CS 334
Programming Languages
Spring 2002

Assignment 3
Due Thursday, 2/28/02

  1. The following grammar is motivated by declarations in C:
        <Declaration> ::= <Type> <Declarator>
               <Type> ::= int | char
         <Declarator> ::= '*' <Declarator>
                        | <Declarator> '[' number ']'
    		    | <Declarator> '(' <type> ')'
    		    | '(' <Declarator> ')'
    		    | name

    a. Prove the syntactic ambiguity of this grammar by finding a string that has two distinct parse trees. Draw the parse trees.

    b. The constructs '[' number ']' and '(' ')' can be thought of as being postfix operators with a declarator as an operand. Suppose that '*' has lower precedence than these operators. Write an unambiguous grammar that generates the same strings as this grammar and makes it easy to identify the components of a declarator.

    c. Suppose that the first production for Declarator is changed to make '*' a postfix operator (i.e., it goes after the Declarator rather than in front of it). Why is the resulting grammar unambiguous?

  2. Two famous phrases used as examples in linguistics are "Time flies like an arrow" and "Fruit flies like a banana." (I believe they are due to Noam Chomsky). Please generate plausible syntax rules for English that would allow you to parse both of these sentences. The point of the examples is to indicate the difficulty in parsing (and understanding) natural languages. Please explain this difficulty.

  3. In file parseEnglish.ml you can find the skeleton of a parser for the English grammar given on page Ch4-5 of Louden. Please replace the "??" by real ML code so that

       parsestr sentence;
    returns true if and only if sentence is a string generated by the grammar.

    Function lexstr converts a string into a list of strings, where each of the strings in the list corresponds to a word in the sentence. The function parse takes a list of strings representing words and returns true iff the list corresponds to a sentence according to the grammar. Notice that this is different from the parsers looked at in class where we returned parse trees. This is simpler!.

    The functions parseSentence, parseVerbPhrase, etc take a list of tokens as argument and return a pair consisting of a boolean (indicating whether it actually found the kind of phrase) and the remaining unused tokens. Thus parseNounPhrase ["the","girl","sees","a","dog"] would return the pair (true,["sees","a","dog"]).

    I have written parseArticle and parseSentence for you.

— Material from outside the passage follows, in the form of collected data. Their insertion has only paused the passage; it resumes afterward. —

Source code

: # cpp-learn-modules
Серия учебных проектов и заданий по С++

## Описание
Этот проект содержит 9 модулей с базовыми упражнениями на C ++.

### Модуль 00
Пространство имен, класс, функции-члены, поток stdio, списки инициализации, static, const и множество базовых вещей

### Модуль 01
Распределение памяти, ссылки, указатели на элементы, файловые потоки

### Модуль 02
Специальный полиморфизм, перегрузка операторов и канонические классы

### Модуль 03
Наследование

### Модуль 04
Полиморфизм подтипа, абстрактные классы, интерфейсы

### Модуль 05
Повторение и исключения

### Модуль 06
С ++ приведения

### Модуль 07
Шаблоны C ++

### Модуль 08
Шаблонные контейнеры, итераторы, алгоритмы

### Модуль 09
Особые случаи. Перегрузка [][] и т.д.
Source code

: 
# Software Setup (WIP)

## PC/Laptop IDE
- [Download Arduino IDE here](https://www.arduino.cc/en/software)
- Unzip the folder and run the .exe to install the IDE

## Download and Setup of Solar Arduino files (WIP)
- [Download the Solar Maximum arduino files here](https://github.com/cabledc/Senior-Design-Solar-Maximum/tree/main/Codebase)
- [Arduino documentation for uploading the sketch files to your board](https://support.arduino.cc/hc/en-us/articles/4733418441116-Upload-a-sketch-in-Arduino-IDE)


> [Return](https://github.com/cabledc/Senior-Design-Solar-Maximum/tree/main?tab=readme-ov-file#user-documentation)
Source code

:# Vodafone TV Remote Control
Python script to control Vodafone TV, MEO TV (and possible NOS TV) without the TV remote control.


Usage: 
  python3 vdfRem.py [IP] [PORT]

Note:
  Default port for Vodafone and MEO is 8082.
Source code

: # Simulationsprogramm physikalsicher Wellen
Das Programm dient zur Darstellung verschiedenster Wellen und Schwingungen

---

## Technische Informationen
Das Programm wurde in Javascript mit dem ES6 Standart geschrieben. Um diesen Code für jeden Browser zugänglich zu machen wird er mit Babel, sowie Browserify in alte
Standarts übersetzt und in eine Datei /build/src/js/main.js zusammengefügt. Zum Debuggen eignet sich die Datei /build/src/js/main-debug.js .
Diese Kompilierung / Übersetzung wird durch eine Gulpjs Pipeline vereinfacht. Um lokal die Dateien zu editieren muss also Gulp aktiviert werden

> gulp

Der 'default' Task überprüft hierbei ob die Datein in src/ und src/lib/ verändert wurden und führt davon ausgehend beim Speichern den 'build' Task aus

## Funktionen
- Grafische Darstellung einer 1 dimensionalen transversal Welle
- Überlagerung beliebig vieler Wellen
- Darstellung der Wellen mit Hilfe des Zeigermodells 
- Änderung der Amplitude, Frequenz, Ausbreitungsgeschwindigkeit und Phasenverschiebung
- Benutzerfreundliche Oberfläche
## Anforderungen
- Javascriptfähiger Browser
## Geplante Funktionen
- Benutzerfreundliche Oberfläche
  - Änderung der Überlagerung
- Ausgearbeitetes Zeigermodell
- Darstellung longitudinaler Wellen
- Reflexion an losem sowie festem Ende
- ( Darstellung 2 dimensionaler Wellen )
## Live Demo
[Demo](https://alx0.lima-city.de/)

This should be sufficient to help you write the other three. Just remember that your calls to parseX functions should exactly follow the grammar.

  4. In this problem, I want you to begin to design an ML interpreter for a simple functional language. Our language is relatively simple, but more sophisticated than the arithmetic expressions of last week since it involves functions. The expressions are written in the language given by the following simple BNF grammar.

       e ::= x | n | true | false | succ | pred | iszero | 
         if e then e else e | (fn x => e) | (e e) | rec x => e
    In the above, "x" is a variable, "n" stands for an integer, "true" and "false" are the truth values, "succ" and "pred" are unary functions which either add or subtract 1 from its arguments, "iszero" is a unary function which returns "true" if its argument is 0 and "false" otherwise, "if...else..." is a conditional expression, "fn x => e" is a function with formal parameter "x" and body "e", and "(e e)" represents function application. (Don't worry about "rec x => e" for now! It is used for defining recursive functions.)

    As in last week's assignment, we will presume that we have a parser which parses input into an abstract syntax tree, which your interpreter should use. The definition of the ML datatype is

       datatype term = AST_ID of string | AST_NUM of int | AST_BOOL of bool
                     | AST_SUCC | AST_PRED | AST_ISZERO
                     | AST_IF of (term * term * term) | AST_ERROR of string
                     | AST_FUN of (string * term) | AST_APP of (term * term)
                     | AST_REC of (string *term) 
    As before, this definition mirrors the BNF grammar given above; for instance, the constructor AST_ID makes a string into an identifier or variable, and the constructor AST_FUN makes a string representing the formal parameter and a term representing the body of the function into a function. Interpreting abstract syntax trees is much easier than trying to interpret terms directly.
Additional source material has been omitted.